The first is the latest paper from our lab on pseudogene analysis and the second is a paper on CNVs and retroduplications based on 1000G project.

Size of SV in BreakSeq output

Posted on by
Reply

Q:
I have been using BreakSeq for identification of SV along with Break Dancer, CNVnator and Pindel. I was able to run BreakSeq and get SV. However, recently while submitting data to dbVar, I came know that I should also provide information on SIZE of SV. As BreakSeq output does not mention SIZE of each SV’s in its output it has become bit difficult to provide SIZE information to dbVar. However, I find POS and END position in output. Can I consider difference of POS and END as SIZE of SV?

A:
For deletions you can use the pos and end for size. For insertions, the current version does not give you the size. We are planning for a next version which should have size. If you have to get it now, you can basically get the size from the insertion fasta distributed along with breakseq.
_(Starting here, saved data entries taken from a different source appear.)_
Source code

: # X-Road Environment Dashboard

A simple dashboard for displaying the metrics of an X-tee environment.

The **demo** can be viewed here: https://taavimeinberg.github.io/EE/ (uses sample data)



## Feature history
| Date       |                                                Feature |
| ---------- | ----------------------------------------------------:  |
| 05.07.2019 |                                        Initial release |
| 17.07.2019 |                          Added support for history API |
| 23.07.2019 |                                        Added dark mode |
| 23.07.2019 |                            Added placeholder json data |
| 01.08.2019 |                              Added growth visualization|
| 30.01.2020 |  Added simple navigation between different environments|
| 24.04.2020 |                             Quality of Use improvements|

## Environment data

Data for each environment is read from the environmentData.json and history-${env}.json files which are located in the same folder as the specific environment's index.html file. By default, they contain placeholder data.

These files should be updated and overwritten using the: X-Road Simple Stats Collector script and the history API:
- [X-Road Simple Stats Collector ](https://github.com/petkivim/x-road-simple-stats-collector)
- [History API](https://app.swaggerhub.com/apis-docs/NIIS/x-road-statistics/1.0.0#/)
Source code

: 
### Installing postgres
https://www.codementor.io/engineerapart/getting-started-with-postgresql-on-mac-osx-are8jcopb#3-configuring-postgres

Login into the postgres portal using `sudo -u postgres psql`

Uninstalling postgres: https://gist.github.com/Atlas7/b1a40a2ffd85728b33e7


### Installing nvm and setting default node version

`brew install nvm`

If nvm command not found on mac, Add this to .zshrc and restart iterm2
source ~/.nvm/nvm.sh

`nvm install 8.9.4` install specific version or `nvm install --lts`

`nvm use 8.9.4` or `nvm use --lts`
control parameters in annealing process in OrthoClust R package

Posted on by
Reply

Q:
Recently, I am trying to use the OrthoClust R package for multiple species network clustering. I did not found the control parameters in annealing process as described in your paper: "Standard simulated annealing was employed. Spin values were randomly assigned initially, and updated via a heat bath algorithm. The initial temperature was chosen in a way such that the flipping rate (the probability that a node changes its spin state) was higher than 1 – 1/q. The temperature was gradually decreased with a cooling factor 0.9, until the flipping rate was less than 1%." I did also not found the simulation annealing algorithm in the matlab file OrthoClustN.m (represented by a greedy algorithm). Please help me solve this problem. Thank you for your time.

A:
The annealing procedure is very slow for practical problems. in the revision stage of our manuscript, we discovered the greedy algorithm (Louvain algorithm) and therefore wrapped up the matlab code, and implemented in R too. it’s a very well regard algorithm, and we strongly encourage you to try the matlab code for your purpose.
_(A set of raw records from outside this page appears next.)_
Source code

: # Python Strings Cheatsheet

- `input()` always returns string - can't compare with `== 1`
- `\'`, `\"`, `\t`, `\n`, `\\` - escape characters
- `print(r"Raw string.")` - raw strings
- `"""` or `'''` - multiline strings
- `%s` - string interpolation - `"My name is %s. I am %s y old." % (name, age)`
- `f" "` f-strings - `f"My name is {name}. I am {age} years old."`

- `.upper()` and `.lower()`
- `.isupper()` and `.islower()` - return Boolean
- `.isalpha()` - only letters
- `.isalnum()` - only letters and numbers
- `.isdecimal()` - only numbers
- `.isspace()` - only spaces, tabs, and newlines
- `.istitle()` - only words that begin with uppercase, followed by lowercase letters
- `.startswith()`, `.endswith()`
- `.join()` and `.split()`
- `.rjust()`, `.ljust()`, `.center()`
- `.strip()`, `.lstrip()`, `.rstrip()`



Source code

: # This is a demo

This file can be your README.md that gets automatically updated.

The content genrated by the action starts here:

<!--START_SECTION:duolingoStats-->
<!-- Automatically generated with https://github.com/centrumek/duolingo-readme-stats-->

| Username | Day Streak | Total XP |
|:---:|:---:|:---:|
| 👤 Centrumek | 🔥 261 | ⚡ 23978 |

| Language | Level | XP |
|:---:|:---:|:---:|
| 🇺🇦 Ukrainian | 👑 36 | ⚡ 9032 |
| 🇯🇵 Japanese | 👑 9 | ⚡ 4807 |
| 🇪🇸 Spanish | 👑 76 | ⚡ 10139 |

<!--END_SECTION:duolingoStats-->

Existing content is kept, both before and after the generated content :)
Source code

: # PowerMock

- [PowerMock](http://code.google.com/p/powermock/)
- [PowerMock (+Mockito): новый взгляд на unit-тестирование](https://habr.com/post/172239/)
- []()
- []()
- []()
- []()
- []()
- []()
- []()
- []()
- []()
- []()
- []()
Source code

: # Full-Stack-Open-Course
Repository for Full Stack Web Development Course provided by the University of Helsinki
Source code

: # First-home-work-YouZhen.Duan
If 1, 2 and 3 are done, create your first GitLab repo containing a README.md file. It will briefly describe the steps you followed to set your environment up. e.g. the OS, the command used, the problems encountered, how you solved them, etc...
FunSeq2 data context download problem

Posted on by
Reply

Q:
After reading your recent paper about the FunSeq2 tool, which is very nice, I was interested to take a closer look at your data. Unfortunately, it seems that I’m not able to download the data context from http://funseq2.gersteinlab.org/data/ . The server always drops the connection after I download about 1Gb of the compressed file, and I also can’t access at all some of the individual files, e.g. human_ancestor_GRCh37_e59.fa . Would you help me to solve this problem?

A:
We have added a alternative link to download files: http://funseq2.gersteinlab.org/data/
Now you can download the files from : http://archive.gersteinlab.org/funseq2_data/

Bulk Tissue Deconv. Cell Fractions

Posted on by
Reply

Q:
I would like to apply the bulk-tissue deconvolution algorithm in your recent paper (Wang et al., 2018) using our own single cell RNA-Seq data and Gandal et al., 2018’s bulk tissue RNA-Seq. I couldn’t find code related to the deconvolution steps in the Gernsetin Lab github page (https://github.com/gersteinlab/PsychENCODE-DSPN) or on the PsychEncode resources page. I only found results to the cell fraction calculations. Would you be able to point me towards how I can apply this algorithm?

A:
We used non-negative least square method for deconvolution and implemented it using R function nnls (https://www.rdocumentation.org/packages/lsei/versions/1.2-0/topics/nnls) For example nnls(C, bi) estimates the cell fractions for ith tissue sample, where C is cell type gene expression matrix (row: gene, column: cell type), and bi is the gene expression vector for ith tissue sample.